2016-12-29 22:05:18 | その他観劇、コンサートetc




今年の観劇記録は今年のうちに!あと2つ(歌舞伎座&レント)、続けてあげます!

国立劇場開場50周年記念の文楽第二弾、『仮名手本忠臣蔵』の夜の部に行ってきました。
4日のチケットを買っていたのに、間違えて3日に行ってしまって。。。劇場入口でチケットを財布から出して気付きました
ダメ元でカウンターに相談してみるも「本日は満席なので・・・」と。そうよね、人気公演の初日だものね・・・。「明日お待ちしています」の笑顔に慰められ、帰宅。
そして、翌日再び国立劇場へ。

今月の公演は昼と夜を通しで10:30~21:30まで11時間!江戸時代さながらですね~。通しで観劇された方も多かったようで、尊敬。
私は昼の部のチケットはとれなかったので夜の部のみの観劇となりましたが、9月の『一谷~』に続き、皆さん気合い入ってました~

【七段目 祇園一力茶屋の段】
文楽の仮名手本を観るのは今回が初めてです。
玉男さんの由良之助は、存在感が薄めで。なのでその分、この段は「おかると平右衛門の物語」なのだなぁということがよくわかりました。
玉男さんもですが、咲太夫さんの由良之助(前半)も祇園の夜の空気というのとはすこし違ったような。私が吉右衛門さんの七段目の由良さんを好きすぎるせいかもですが。

今回夜の部をとった理由の一つ、簑助さんのおかる
おかるの周りだけが祇園の夜の空気が漂ってる(語りではなく人形の威力がすごい)・・・・・。遊女のけだるい酔態、あだっぽさと勘平を愛する健気さ、軽率な行動もしてしまいそうなトんでる感じ。私の理想のおかるだ。。。
人形が酔ってる。熱い息を吐いて、ほてった肌を風に当ててる・・・。
ずっとお軽ばかりを見ていたかったけど、困ったことに簑助さんって「目が合ったように錯覚させる」系の人形遣いさんなのよね・・・。いつも「私ばかり見ていないでちゃんと後輩達も見てやってください」と凄まれてる気分になるの・・・。いや、ご本人は完璧なポーカーフェイスなので、私の勝手な思い込みなんですけど。
勘十郎さんの平右衛門との兄妹の師弟共演、見られて嬉しかったです。
そして初めて簑助さんの人形を観たときに玉三郎さんと似てると思ったけど、今回の簑助さんのおかるの可愛らしさも玉三郎さんのおかると似ているなぁと思いました。

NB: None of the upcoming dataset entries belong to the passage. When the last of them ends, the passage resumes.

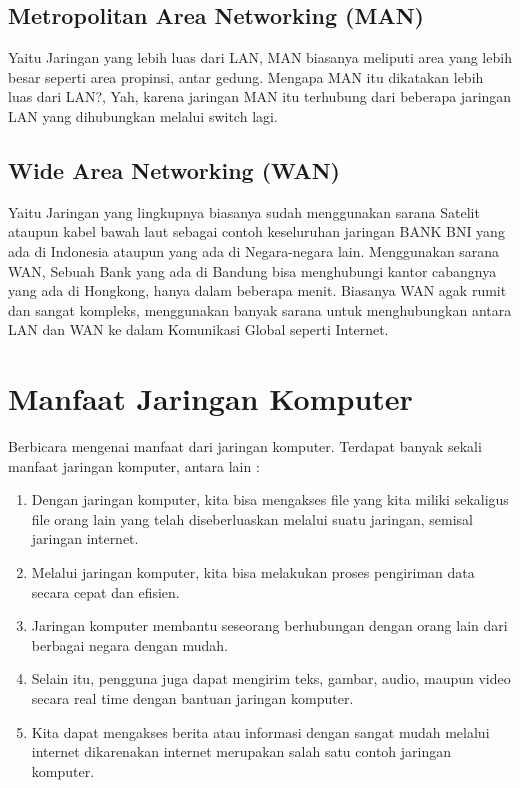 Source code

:   \subsection{Metropolitan Area Networking (MAN)}
    Yaitu Jaringan yang lebih luas dari LAN, MAN biasanya meliputi area yang lebih besar seperti area propinsi, antar gedung. Mengapa MAN itu dikatakan lebih luas dari LAN?, Yah, karena jaringan MAN itu terhubung dari beberapa jaringan LAN yang dihubungkan melalui switch lagi.
  \subsection{Wide Area Networking (WAN)}
    Yaitu Jaringan yang lingkupnya biasanya sudah menggunakan sarana Satelit ataupun kabel bawah laut sebagai contoh keseluruhan jaringan BANK BNI yang ada di Indonesia ataupun yang ada di Negara-negara lain. Menggunakan sarana WAN, Sebuah Bank yang ada di Bandung bisa menghubungi kantor cabangnya yang ada di Hongkong, hanya dalam beberapa menit. Biasanya WAN agak rumit dan sangat kompleks, menggunakan banyak sarana untuk menghubungkan antara LAN dan WAN ke dalam Komunikasi Global seperti Internet.

\section{Manfaat Jaringan Komputer}
  Berbicara mengenai manfaat dari jaringan komputer. Terdapat banyak sekali manfaat jaringan komputer, antara lain :
    \begin{enumerate}
      \item Dengan jaringan komputer, kita bisa mengakses file yang kita miliki sekaligus file orang lain yang telah diseberluaskan melalui suatu jaringan, semisal jaringan internet.
      \item Melalui jaringan komputer, kita bisa melakukan proses pengiriman data secara cepat dan efisien.
      \item Jaringan komputer membantu seseorang berhubungan dengan orang lain dari berbagai negara dengan mudah.
      \item Selain itu, pengguna juga dapat mengirim teks, gambar, audio, maupun video secara real time dengan bantuan jaringan komputer.
      \item Kita dapat mengakses berita atau informasi dengan sangat mudah melalui internet dikarenakan internet merupakan salah satu contoh jaringan komputer.
    \end{enumerate}


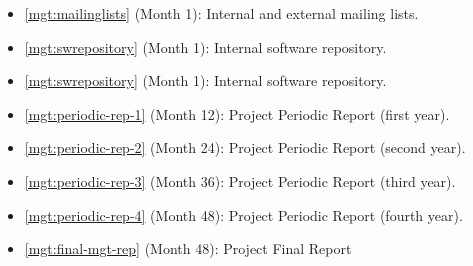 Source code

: \begin{Workpackage}{\thewpno}
\begin{WPDescription}
\end{WPDescription}

\begin{WPDeliverables}

\begin{itemize}
\item
\ref{mgt:mailinglists}
(Month 1): 
Internal and external mailing lists.
\item 
\ref{mgt:swrepository}
(Month 1): 
Internal software repository.
\item
\ref{mgt:swrepository}
(Month 1): 
Internal software repository.
\item
\ref{mgt:periodic-rep-1}
(Month 12): 
Project Periodic Report (first year).
\item
\ref{mgt:periodic-rep-2}
 (Month 24): 
Project Periodic Report (second year).
\item
\ref{mgt:periodic-rep-3}
(Month 36): 
Project Periodic Report (third year).
\item
\ref{mgt:periodic-rep-4}
(Month 48): 
Project Periodic Report (fourth year).
\item
\ref{mgt:final-mgt-rep}
(Month 48): 
Project Final Report
\end{itemize}
\end{WPDeliverables}
\end{Workpackage}

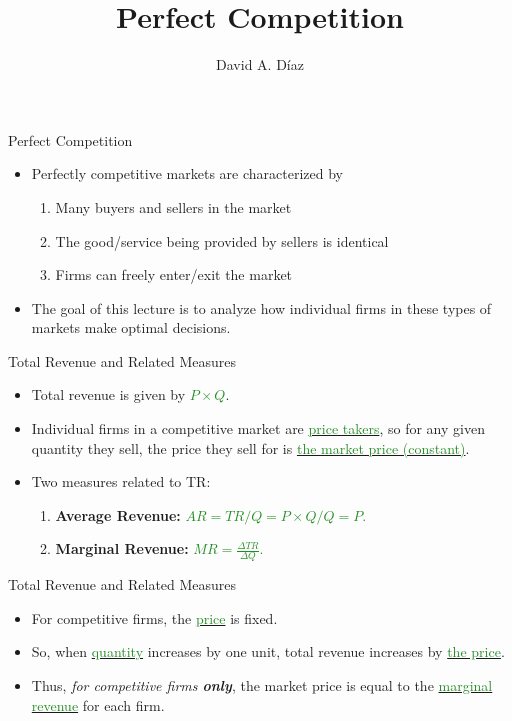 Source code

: \documentclass[xcolor={dvipsnames},pdf, hyperref={colorlinks=true, citecolor=ForestGreen, linkcolor=BlueViolet, urlcolor=Magenta}, handout]{beamer}
\title{Perfect Competition}
\author{David A. D\'iaz}
\institute{UNC Chapel Hill}
\date{}
\newcommand{\ddp}[1]{{\textcolor{ForestGreen}{#1}}}
\newcommand{\dd}[1]{{\underline{\textcolor{ForestGreen}{#1}}}}
\begin{document}
 
	
	\begin{frame}
		
		\titlepage
		
	\end{frame}
	

\begin{frame}{Perfect Competition}
\begin{itemize}
	\item 	Perfectly competitive markets are characterized by
	\begin{enumerate}
		\item Many buyers and sellers in the market
		\item The good/service being provided by sellers is identical
		\item Firms can freely enter/exit the market
	\end{enumerate}
	
	\item The goal of this lecture is to analyze how individual firms in these types of markets make optimal decisions.
\end{itemize}
\end{frame}

\begin{frame}{Total Revenue and Related Measures}
	\begin{itemize}
		\item 	Total revenue is given by \dd{$P\times Q$}.
		\item Individual firms in a competitive market are \dd{price takers}, so for any given quantity they sell, the price they sell for is \dd{the market price (constant)}.
		
		\item Two measures related to TR:
		\begin{enumerate}
			\item \textbf{Average Revenue:} \ddp{$AR = TR/Q = P\times Q/Q = P$.}
			\item \textbf{Marginal Revenue:} \ddp{$MR = \frac{\Delta TR}{\Delta Q}$.}
		\end{enumerate}
		
	\end{itemize}
\end{frame}

\begin{frame}{Total Revenue and Related Measures}
	\begin{itemize}
			\item For competitive firms, the \dd{price} is fixed. 
			\item So, when \dd{quantity} increases by one unit, total revenue increases by \dd{the price}. 
			\item Thus, \textit{for competitive firms \textbf{only}}, the market price is equal to the \dd{marginal revenue} for each firm.
	\end{itemize}
\end{frame}
\end{document}
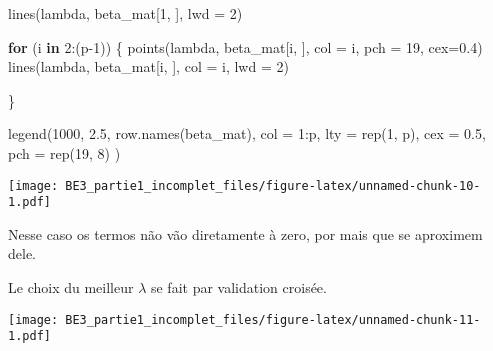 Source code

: \documentclass[
]{article}
\newenvironment{Shaded}{\begin{snugshade}}{\end{snugshade}}
\newcommand{\AttributeTok}[1]{\textcolor[rgb]{0.77,0.63,0.00}{#1}}
\newcommand{\CommentTok}[1]{\textcolor[rgb]{0.56,0.35,0.01}{\textit{#1}}}
\newcommand{\ControlFlowTok}[1]{\textcolor[rgb]{0.13,0.29,0.53}{\textbf{#1}}}
\newcommand{\DecValTok}[1]{\textcolor[rgb]{0.00,0.00,0.81}{#1}}
\newcommand{\FloatTok}[1]{\textcolor[rgb]{0.00,0.00,0.81}{#1}}
\newcommand{\FunctionTok}[1]{\textcolor[rgb]{0.00,0.00,0.00}{#1}}
\newcommand{\NormalTok}[1]{#1}
\newcommand{\SpecialCharTok}[1]{\textcolor[rgb]{0.00,0.00,0.00}{#1}}
\newcommand{\StringTok}[1]{\textcolor[rgb]{0.31,0.60,0.02}{#1}}
\begin{document}
\begin{Shaded}
\begin{Highlighting}[]
\FunctionTok{lines}\NormalTok{(lambda, beta\_mat[}\DecValTok{1}\NormalTok{, ], }\AttributeTok{lwd =} \DecValTok{2}\NormalTok{)}

\ControlFlowTok{for}\NormalTok{ (i }\ControlFlowTok{in} \DecValTok{2}\SpecialCharTok{:}\NormalTok{(p}\DecValTok{{-}1}\NormalTok{))}
\NormalTok{\{}
  \FunctionTok{points}\NormalTok{(lambda, beta\_mat[i, ], }\AttributeTok{col =}\NormalTok{ i, }\AttributeTok{pch =} \DecValTok{19}\NormalTok{, }\AttributeTok{cex=}\FloatTok{0.4}\NormalTok{)}
  \FunctionTok{lines}\NormalTok{(lambda, beta\_mat[i, ], }\AttributeTok{col =}\NormalTok{ i, }\AttributeTok{lwd =} \DecValTok{2}\NormalTok{)}
  
\NormalTok{\}}

\FunctionTok{legend}\NormalTok{(}\DecValTok{1000}\NormalTok{, }\FloatTok{2.5}\NormalTok{, }\FunctionTok{row.names}\NormalTok{(beta\_mat),}
       \AttributeTok{col =} \DecValTok{1}\SpecialCharTok{:}\NormalTok{p, }\AttributeTok{lty =} \FunctionTok{rep}\NormalTok{(}\DecValTok{1}\NormalTok{, p), }\AttributeTok{cex =} \FloatTok{0.5}\NormalTok{, }\AttributeTok{pch =}  \FunctionTok{rep}\NormalTok{(}\DecValTok{19}\NormalTok{, }\DecValTok{8}\NormalTok{)}
\NormalTok{)}
\end{Highlighting}
\end{Shaded}

\texttt{[image: BE3\_partie1\_incomplet\_files/figure-latex/unnamed-chunk-10-1.pdf]}

Nesse caso os termos não vão diretamente à zero, por mais que se
aproximem dele.

Le choix du meilleur \(\lambda\) se fait par validation croisée.

\begin{Shaded}
\end{Shaded}

\texttt{[image: BE3\_partie1\_incomplet\_files/figure-latex/unnamed-chunk-11-1.pdf]}

\begin{Shaded}
\end{Shaded}
\end{document}
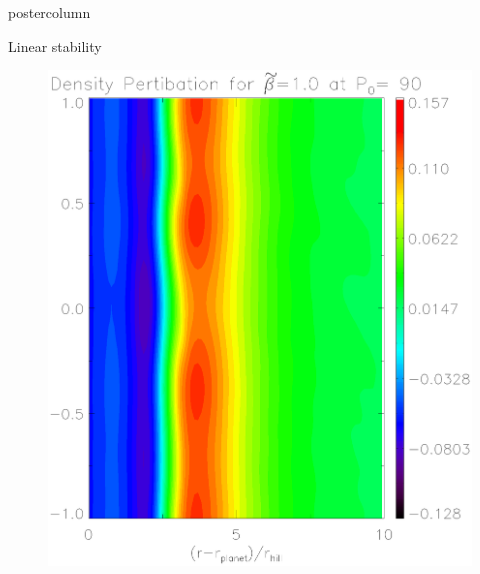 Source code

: \documentclass[final,hyperref={pdfpagelabels=false}]{beamer}
\begin{document}
\begin{frame}
\begin{columns}
\begin{column}{.49\textwidth}
\begin{beamercolorbox}[center,wd=\textwidth]{postercolumn}
\begin{minipage}[T]{.95\textwidth}
{\begin{block}{{\Large Linear stability}}
\begin{figure}
\begin{minipage}{0.45\textwidth}
                      \includegraphics[width=\textwidth]{Posterfig_medb}
                    \end{minipage}
                    \hfill
                  \end{figure}


\end{block}}
\end{minipage}
\end{beamercolorbox}
\end{column}
\end{columns}
\end{frame}
\end{document}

平右衛門を語ったのは、咲甫太夫さん。私は少々苦手な太夫さんなのですが、今回は熱い語りが平右衛門になかなかにお似合いでした。下手側に仮の床を作って、本なしで語っていらっしゃいました。
文楽の七段目は入れ事もなくさくさくと進んで、スマートでいいね。

【八段目 道行旅路の嫁入】
これは私は歌舞伎で観たことがないので、観るのは初めて。
和生さんの戸無瀬、似合うだろうなぁと思っていたけれど、やっぱりこういうお役がお似合い~。落ち着いた、でもまだ若いお継母さん。

【九段目 雪転しの段・山科閑居の段】
雪転しの段。
これ、一度観てみたかったから嬉しかったです。雪玉 そして空から降る雪がキレイ(でもやっぱり△じゃなくて□だった・・・)。

山科閑居の段。
素晴らしかった
9月ラストの陣屋もそうだったけど、皆さん熱入ってますねぇ!
一番感動したのは、勘十郎さんの本蔵!微妙な心の動きがすごく伝わってきましたし、抑えた演技での存在感が抜群。九段目は本蔵が主役の話であることが初めてわかりました。歌舞伎で観たときは吉右衛門さんの由良さんが存在感ありすぎて、由良さんが主役に見えちゃったのよね^^;
和生さんの戸無瀬。品があって、これまた抑えた、でもうちに秘めた熱さが素敵。曽根崎心中のときのお初ちゃんを思い出しました。
他の皆さん(玉男さんの由良之助、簑二郎さんのお石、玉佳さんの力弥、勘彌さんの小浪)も、本当によかったです。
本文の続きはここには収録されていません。